Yeah, couldn’t you see my sarcasm? My guess is the skin was tough enough that it was mechanically hard for insects to pierce it. And the bitterness was probably mildly toxic and protected it as well.

I really liked that apple. It probably wasn’t a great commercial apple, because people want to buy a perfect apple and just bite into it. But again, as a backyard tree, it had a lot to recommend it. Uncle David didn’t spray or do anything else to protect the fruit, and 90% of the apples on that tree were perfect. And after scraping the skin off, with either my pocket knife or my teeth, the flesh was delicious.

Good column, Cecil!

I’m not much of an apple lover, but if Johnny were to have planted banana trees all over the nation (at least in the South), I’d be a fan-boy. And besides, Johnny Bananas has a cooler ring to it—almost mafioso.

And, I’d really be on board if he also started up a bunch of pig farms along his way, because you can never have too much bacon.

Johnny Appleseed has fascinated me for quite a while. It seemed clear to me that he was planting what would become the rootstock for future orchards – later settlers need only pay the grafting man with his collection of grafts of edible apples and you’d have a viable orchard.

But then along comes someone like Michael Pollan (and people quoting him) to say that Chapman was really spreading alcoholic cider, because those extremely heterozygositic apples won’t breed true, and the fruit more than likely would be gnarly and sour and good only for crushing in a cider mill and making apple hooch. And we know that Chapman thought it was even to graft, or even prune his trees.

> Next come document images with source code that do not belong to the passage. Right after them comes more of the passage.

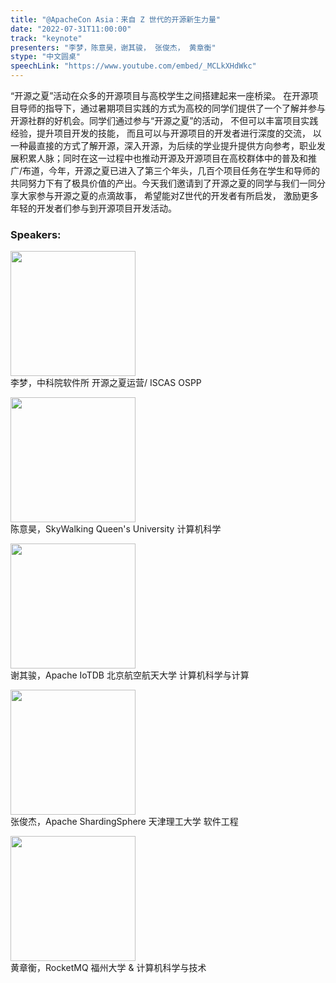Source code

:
 ```yaml
---
title: "@ApacheCon Asia：来自 Z 世代的开源新生力量"
date: "2022-07-31T11:00:00" 
track: "keynote"
presenters: "李梦，陈意昊，谢其骏， 张俊杰， 黄章衡"
stype: "中文圆桌"
speechLink: "https://www.youtube.com/embed/_MCLkXHdWkc"
---
```

“开源之夏”活动在众多的开源项目与高校学生之间搭建起来一座桥梁。 在开源项目导师的指导下，通过暑期项目实践的方式为高校的同学们提供了一个了解并参与开源社群的好机会。同学们通过参与“开源之夏”的活动， 不但可以丰富项目实践经验，提升项目开发的技能， 而且可以与开源项目的开发者进行深度的交流， 以一种最直接的方式了解开源，深入开源，为后续的学业提升提供方向参考，职业发展积累人脉；同时在这一过程中也推动开源及开源项目在高校群体中的普及和推广/布道，今年，开源之夏已进入了第三个年头，几百个项目任务在学生和导师的共同努力下有了极具价值的产出。今天我们邀请到了开源之夏的同学与我们一同分享大家参与开源之夏的点滴故事， 希望能对Z世代的开发者有所启发， 激励更多年轻的开发者们参与到开源项目开发活动。

### Speakers: 
<img src="images/speaker/2011.png" width="200" /><br>
李梦，中科院软件所  开源之夏运营/ ISCAS OSPP 

<img src="images/speaker/2011_1.png" width="200" /><br>
陈意昊，SkyWalking  Queen's University 计算机科学

<img src="images/speaker/2011_2.png" width="200" /><br>
谢其骏，Apache IoTDB  北京航空航天大学 计算机科学与计算

<img src="images/speaker/2011_3.png" width="200" /><br>
张俊杰，Apache ShardingSphere 天津理工大学 软件工程

<img src="images/speaker/2011_4.png" width="200" /><br>
黄章衡，RocketMQ 福州大学 & 计算机科学与技术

Except that the people who bought the orchards Chapman planted probably didn’t share his extremist views, and would be perfectly happy grafting new shoots onto that rootstock.

On top of which, there’s evidently one of Chapman’s original apple trees, and you can buy grafts from it (Chapman would be shocked). They’re evidently sweet and good-tasting, and I’ve read about pies being made from them. So the fact is that at least some of Chapman’s “all natural” apples weren’t all unfit for anything but cider.

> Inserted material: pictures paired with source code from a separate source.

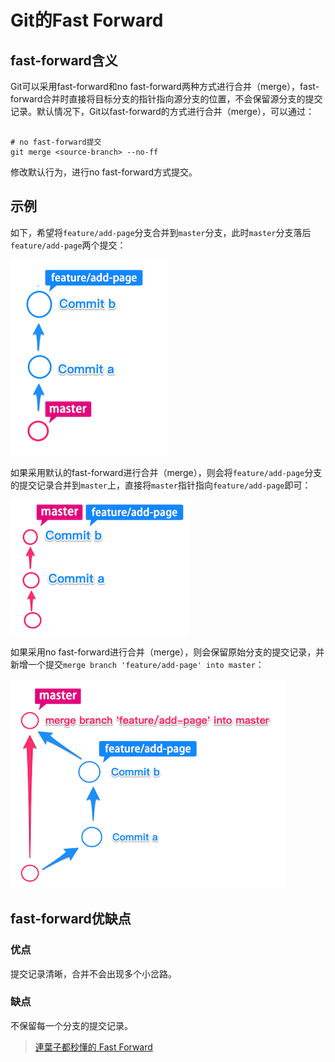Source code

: # Git的Fast Forward

## fast-forward含义

Git可以采用fast-forward和no fast-forward两种方式进行合并（merge），fast-forward合并时直接将目标分支的指针指向源分支的位置，不会保留源分支的提交记录。默认情况下，Git以fast-forward的方式进行合并（merge），可以通过：

```shell

# no fast-forward提交
git merge <source-branch> --no-ff
```

修改默认行为，进行no fast-forward方式提交。

## 示例

如下，希望将`feature/add-page`分支合并到`master`分支，此时`master`分支落后`feature/add-page`两个提交：

![](attachments/Pasted%20image%2020220522225003.png)

如果采用默认的fast-forward进行合并（merge），则会将`feature/add-page`分支的提交记录合并到`master`上，直接将`master`指针指向`feature/add-page`即可：

![](attachments/Pasted%20image%2020220522225248.png)

如果采用no fast-forward进行合并（merge），则会保留原始分支的提交记录，并新增一个提交`merge branch 'feature/add-page' into master`：

![](attachments/Pasted%20image%2020220522225538.png)

## fast-forward优缺点

### 优点

提交记录清晰，合并不会出现多个小岔路。

### 缺点

不保留每一个分支的提交记录。

> [連葉子都秒懂的 Fast Forward](https://tzuhui.github.io/2019/06/20/Git/fast-forward/)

Except that it’s not really an effective defense mechanism. Apples have big, tasty fruits because they want animals to eat them, because in the process of eating them, we tend to transport the seeds. An apple tree with sweet fruits with tough, bitter skin is wasting all of that valuable sugar for nothing.

Naw, the horses loved them. A person, or a horse or a bear, gets a lot of sweet delicious fruit under that skin. The insect just has a lot of tough skin to cut through.

My understanding is that before Prohibition, everyone drank cider. It’s delicious, and safer than water. And those seedling trees would have been totally useful.

Also, of course some of his trees produced tasty raw fruit. “Apples don’t breed true” doesn’t mean every seedling tree produces sour or bitter fruit, it just means that a lot of them do. And the vast majority produce fruit that’s inferior to the fruit of the select few trees that have been selected to be graded from. But those selected trees all started out as seedlings.

None of this contradicts anything I’ve written. Yes, I know that in early days people drank cider (and small beer) in preference to possibly infected water. And even ungrafted trees could produce edible apples. My beef is with the people claiming that Johnny Appleseed’s apples were ONLY good for cider. This seems to have become the popular line these days.

It’s true that more indifferent farmers just grew seedling apples, and ate the fruit of the tastier ones. It’s also true that even back then, there was a lot of demand for the better apples you could guarantee by grafting. But a lot of the crop went to cider, and only a little of it was eaten fresh. So “only good for cider”? No. But “primarily desired for cider”? Probably.

Also, it’s a shame there’s not more small beer on the market today. It’s really much nicer than the stuff they make that’s better to get drunk on.